There is nothing new in shallow cross-border strikes conducted by Indian forces across the Line of Control; what is new is the public – and political – affirmation of such a strike. But Pakistan has conveniently side-stepped the military and diplomatic challenge this poses by simply denying such a strike took place.
As a result of the Indian claim and Pakistani denial, both domestic
opinions have been taken care of. The government of India has satisfied
the public demand for action against Pakistan for the Uri strike which
took the lives of 18 soldiers on September 18. And by their subterfuge –
of attributing their casualties to Indian shelling across the LoC – the
Pakistanis have signalled to their public that they remain firm against
It was in 1993-1994 that in response to some Pakistani attacks,
General Bipin Chandra Joshi permitted the Army to conduct cross-LOC
strikes, “as long as you don’t leave behind any one, dead or wounded.”

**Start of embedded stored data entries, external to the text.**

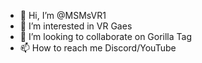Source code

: - 👋 Hi, I’m @MSMsVR1
- 👀 I’m interested in VR Gaes
- 💞️ I’m looking to collaborate on Gorilla Tag
- 📫 How to reach me Discord/YouTube

<!---
MSMsVR1/MSMsVR1 is a ✨ special ✨ repository because its `README.md` (this file) appears on your GitHub profile.
You can click the Preview link to take a look at your changes.
--->
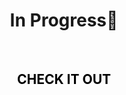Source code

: <h1 align="center">
   In Progress🚧
</h1>
<br>
<h2 align="center" >
  <a href="https://google.com" target="_blank" style="color:black; text-decoration:none">
    CHECK IT OUT
  </a>
</h2>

So over the years, a deadly game of strike and counter-strike was played
out by the two sides, most recently in 2013 and 2014.
However, this time around the government of India has changed the
rules of the game when the DGMO declared that “based on very credible
and specific information which we received yesterday that some terrorist
teams had positioned themselves at launch pads along the Line of
Control with an aim to carry out infiltration and terrorist strikes in
Jammu & Kashmir and in various other metros in our country, the
Indian army conducted surgical strikes last night at these launch pads.”
Having said this, Lt General Ranbir Singh took the precaution of
adding that this was a one-time affair for the present. “We do not have
any plans for continuation of further operations.” So clearly New Delhi
has built de-escalation into its retaliatory action.
The Pakistani reaction is interesting: Since the action, by their
official account, didn’t take place, there is no pressure on them to
further escalate the situation. Over the past two seeks, many analysts
have pointed out that Indian retaliation along the LoC or in
Pakistan-occupied Kashmir would not have the same trigger for Islamabad
as would a strike in its heartland of Punjab. Both the Sharifs – Prime
Minister Nawaz and army chief Raheel – have important constituencies
there which they cannot afford to ignore.
Significantly, the DGMO also reminded Pakistan of the commitment it made in January 2004
during Atal Bihari Vajpayee’s visit to Islamabad on the occasion of the
SAARC summit to not allow its territory or territory under its control
(read: POK) to “be used to support terrorism in any manner.”
Despite the dramatic rhetoric of the past few months, both sides have
signalled that they understand the rules of the game on the LoC and
will continue to play by it. No doubt, the Pakistanis will be planning a
counter-strike using one of their so-called Border Action Teams at a
time of their choosing. Unlike India, which has just cause, the
Pakistanis will be out for revenge as well as to signal to the bruised
jihadis that the Pakistan army remains firmly behind them.
While individual strikes on the LoC are fine, an escalation of
tension and a breakdown of the 2003 ceasefire will be a serious
development and rebound negatively for India. Because prior to the
ceasefire, the Pakistani use of the artillery and mortar barrages to
infiltrate militants into India was a serious issue.
Equally important, the ceasefire enabled India to construct a border
fence which, though porous, has dramatically reduced the infiltration of
the militants. A breakdown of the ceasefire will enable Pakistan to
target the fence and destroy important sections of it.
In this context, the telephone conversation between national security
adviser Ajit Doval and his US counterpart Susan Rice is significant.
Even if the the Indian cross-LoC raid was not discussed – according
to Indian officials – the measured reaction from the White House and
State Department once the Indian side went public suggests
top administration officials are likely to have a “serious” conversation
with senior Pakistani officials as well.